Leriglitazone has been granted orphan drug status for X-linked adrenoleukodystrophy from the FDA and the EMA and fast track and rare pediatric disease designation from the FDA for the treatment of X-ALD. Minoryx is currently undertaking further data analyses and plans to discuss the filing path with regulatory authorities in the coming months.
Minoryx is a clinical stage biotech company focusing on the development of novel therapies for orphan CNS diseases with high unmet medical needs. The company’s lead program, leriglitazone (MIN-102), a novel, selective PPARγ agonist, is currently being evaluated in X-linked Adrenoleukodystrophy (X-ALD) and Friedreich’s ataxia. The company is backed by a syndicate of experienced investors, which includes Caixa Capital Risc, Roche Venture Fund, Ysios Capital, Kurma Partners, Fund+, Chiesi Ventures, S.R.I.W, Idinvest, SFPI-FPIM, HealthEquity and Sambrinvest, and has support from a network of other organizations. Minoryx was founded in 2011, is headquartered in Spain with Belgian facilities and has so far raised more than €85M.

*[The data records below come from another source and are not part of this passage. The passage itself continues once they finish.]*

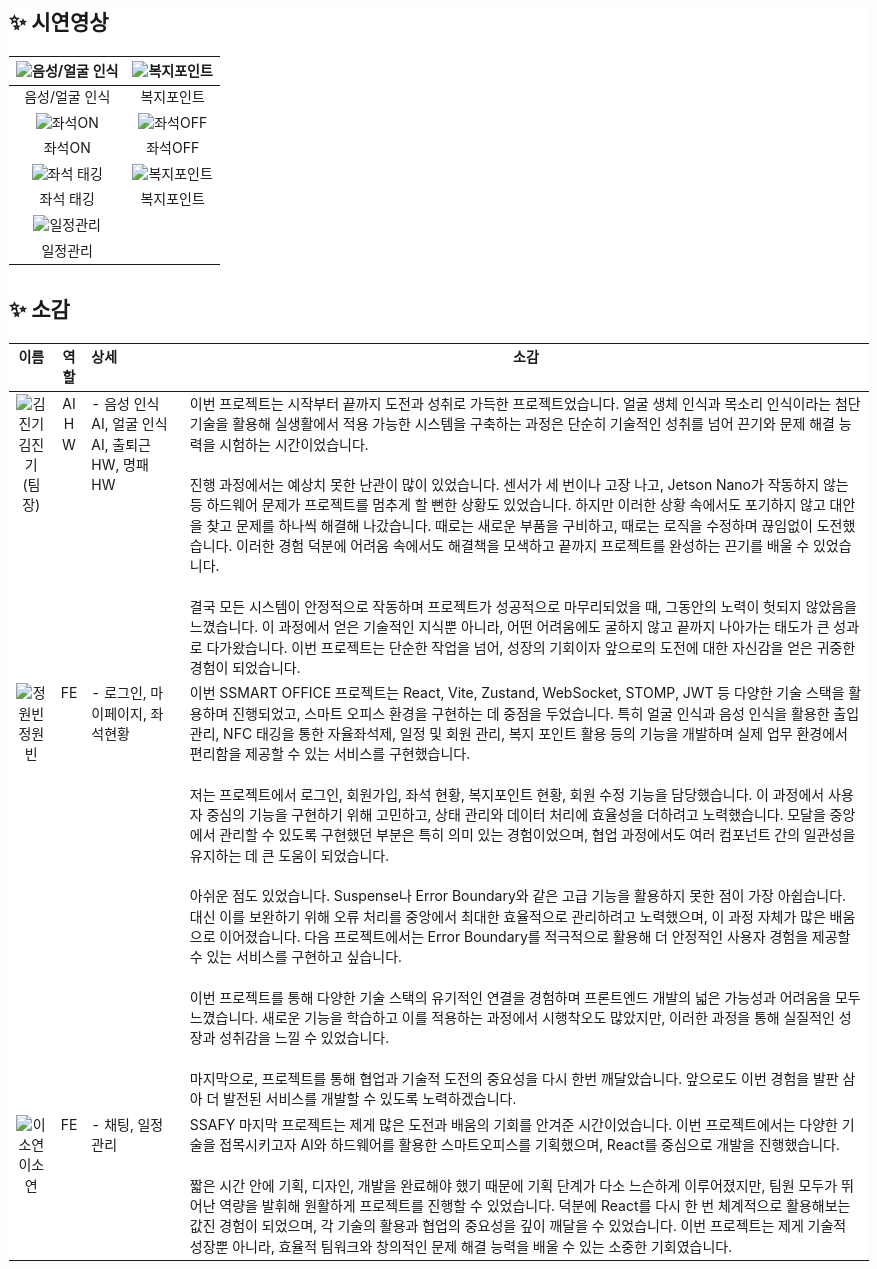 ## ✨ 시연영상

|  ![음성/얼굴 인식](./README_ASSETS/face_voice_detect.gif)   | ![복지포인트](./README_ASSETS/point1.gif) |
|:-------------------------------------:|:----------------------------------:|
|                  음성/얼굴 인식                  |                복지포인트                |
|   ![좌석ON](./README_ASSETS/seat_on.gif)    |  ![좌석OFF](./README_ASSETS/seat_off.gif)  |
|                  좌석ON                   |                 좌석OFF                 |
| ![좌석 태깅](./README_ASSETS/seat_tagging.gif) | ![복지포인트](./README_ASSETS/point2.gif) |
|                 좌석 태깅                 |                 복지포인트                 |
| ![일정관리](./README_ASSETS/attendance.gif) |
|                 일정관리                 |

## ✨ 소감

|                     이름                     |     역할     | 상세                                                         | 소감                                                                                                                                                                                                                                                                                                                                                                                                                                                                                                                                                                                                                                                                                                                                                                                                                                                                                                                                                   |
|:------------------------------------------:|:----------:|:-----------------------------------------------------------|------------------------------------------------------------------------------------------------------------------------------------------------------------------------------------------------------------------------------------------------------------------------------------------------------------------------------------------------------------------------------------------------------------------------------------------------------------------------------------------------------------------------------------------------------------------------------------------------------------------------------------------------------------------------------------------------------------------------------------------------------------------------------------------------------------------------------------------------------------------------------------------------------------------------------------------------------|
| ![김진기](./README_ASSETS/kjg.png)<br>김진기(팀장) | AI <br> HW |  - 음성 인식 AI, 얼굴 인식 AI, 출퇴근 HW, 명패 HW                                                        | 이번 프로젝트는 시작부터 끝까지 도전과 성취로 가득한 프로젝트었습니다. 얼굴 생체 인식과 목소리 인식이라는 첨단 기술을 활용해 실생활에서 적용 가능한 시스템을 구축하는 과정은 단순히 기술적인 성취를 넘어 끈기와 문제 해결 능력을 시험하는 시간이었습니다. <br><br>진행 과정에서는 예상치 못한 난관이 많이 있었습니다. 센서가 세 번이나 고장 나고, Jetson Nano가 작동하지 않는 등 하드웨어 문제가 프로젝트를 멈추게 할 뻔한 상황도 있었습니다. 하지만 이러한 상황 속에서도 포기하지 않고 대안을 찾고 문제를 하나씩 해결해 나갔습니다. 때로는 새로운 부품을 구비하고, 때로는 로직을 수정하며 끊임없이 도전했습니다. 이러한 경험 덕분에 어려움 속에서도 해결책을 모색하고 끝까지 프로젝트를 완성하는 끈기를 배울 수 있었습니다. <br><br>결국 모든 시스템이 안정적으로 작동하며 프로젝트가 성공적으로 마무리되었을 때, 그동안의 노력이 헛되지 않았음을 느꼈습니다. 이 과정에서 얻은 기술적인 지식뿐 아니라, 어떤 어려움에도 굴하지 않고 끝까지 나아가는 태도가 큰 성과로 다가왔습니다. 이번 프로젝트는 단순한 작업을 넘어, 성장의 기회이자 앞으로의 도전에 대한 자신감을 얻은 귀중한 경험이 되었습니다.                                                                                                                                                                                                                                                                                                           |
|  ![정원빈](./README_ASSETS/jwb.png) <br> 정원빈  |     FE     |  - 로그인, 마이페이지, 좌석현황                                                          | 이번 SSMART OFFICE 프로젝트는 React, Vite, Zustand, WebSocket, STOMP, JWT 등 다양한 기술 스택을 활용하며 진행되었고, 스마트 오피스 환경을 구현하는 데 중점을 두었습니다. 특히 얼굴 인식과 음성 인식을 활용한 출입 관리, NFC 태깅을 통한 자율좌석제, 일정 및 회원 관리, 복지 포인트 활용 등의 기능을 개발하며 실제 업무 환경에서 편리함을 제공할 수 있는 서비스를 구현했습니다.<br><br>저는 프로젝트에서 로그인, 회원가입, 좌석 현황, 복지포인트 현황, 회원 수정 기능을 담당했습니다. 이 과정에서 사용자 중심의 기능을 구현하기 위해 고민하고, 상태 관리와 데이터 처리에 효율성을 더하려고 노력했습니다. 모달을 중앙에서 관리할 수 있도록 구현했던 부분은 특히 의미 있는 경험이었으며, 협업 과정에서도 여러 컴포넌트 간의 일관성을 유지하는 데 큰 도움이 되었습니다.<br><br>아쉬운 점도 있었습니다. Suspense나 Error Boundary와 같은 고급 기능을 활용하지 못한 점이 가장 아쉽습니다. 대신 이를 보완하기 위해 오류 처리를 중앙에서 최대한 효율적으로 관리하려고 노력했으며, 이 과정 자체가 많은 배움으로 이어졌습니다. 다음 프로젝트에서는 Error Boundary를 적극적으로 활용해 더 안정적인 사용자 경험을 제공할 수 있는 서비스를 구현하고 싶습니다.<br><br>이번 프로젝트를 통해 다양한 기술 스택의 유기적인 연결을 경험하며 프론트엔드 개발의 넓은 가능성과 어려움을 모두 느꼈습니다. 새로운 기능을 학습하고 이를 적용하는 과정에서 시행착오도 많았지만, 이러한 과정을 통해 실질적인 성장과 성취감을 느낄 수 있었습니다.<br><br>마지막으로, 프로젝트를 통해 협업과 기술적 도전의 중요성을 다시 한번 깨달았습니다. 앞으로도 이번 경험을 발판 삼아 더 발전된 서비스를 개발할 수 있도록 노력하겠습니다.|
|  ![이소연](./README_ASSETS/lsy.png) <br> 이소연  |     FE     |  - 채팅, 일정관리                                                         | SSAFY 마지막 프로젝트는 제게 많은 도전과 배움의 기회를 안겨준 시간이었습니다. 이번 프로젝트에서는 다양한 기술을 접목시키고자 AI와 하드웨어를 활용한 스마트오피스를 기획했으며, React를 중심으로 개발을 진행했습니다. <br><br>짧은 시간 안에 기획, 디자인, 개발을 완료해야 했기 때문에 기획 단계가 다소 느슨하게 이루어졌지만, 팀원 모두가 뛰어난 역량을 발휘해 원활하게 프로젝트를 진행할 수 있었습니다. 덕분에 React를 다시 한 번 체계적으로 활용해보는 값진 경험이 되었으며, 각 기술의 활용과 협업의 중요성을 깊이 깨달을 수 있었습니다. 이번 프로젝트는 제게 기술적 성장뿐 아니라, 효율적 팀워크와 창의적인 문제 해결 능력을 배울 수 있는 소중한 기회였습니다.                                                                                                                                                                                                                                                                                                                                                                                                                                                                                                                                                         |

Leriglitazone (MIN-102) is Minoryx’s novel orally bioavailable and selective PPARγ agonist with a potential first-in-class and best-in-class profile indicated for CNS diseases. It has demonstrated sufficient brain penetration and a favorable safety profile. It showed robust preclinical proof-of-concept in animal models of multiple diseases by modulating pathways leading to mitochondrial dysfunction, oxidative stress, neuroinflammation, demyelination and axonal degeneration.
X-ALD (X-linked adrenoleukodystrophy) is an orphan neurodegenerative disease. The global incidence of X-ALD is approximately 6.2/100,000 live births and AMN and cALD are the two most common phenotypes.
AMN affects all patients reaching adulthood and is characterized by progressive spastic paraparesis, sensory dysfunction and incontinence. This form progresses chronically with onset of symptoms typically in adulthood, affecting both men and women and has poor prognosis.
cALD is mostly affecting males, with an age of onset typically between 4-8 years. Moreover, recent literature suggests that up to 60% of AMN patients develop cALD in an average time of 10 years since onset of myelopathy. Untreated cALD patients progress quickly, as severe neurological function impairment appears 6-24 months after disease onset, leading to permanent disability and death within 2-4 years.
There is currently no approved treatment available for AMN. The only available treatment for cALD is hematopoietic stem cell transplantation (HSCT). However, there is no evidence that HSCT prevents patients from progressing to AMN later in their lives.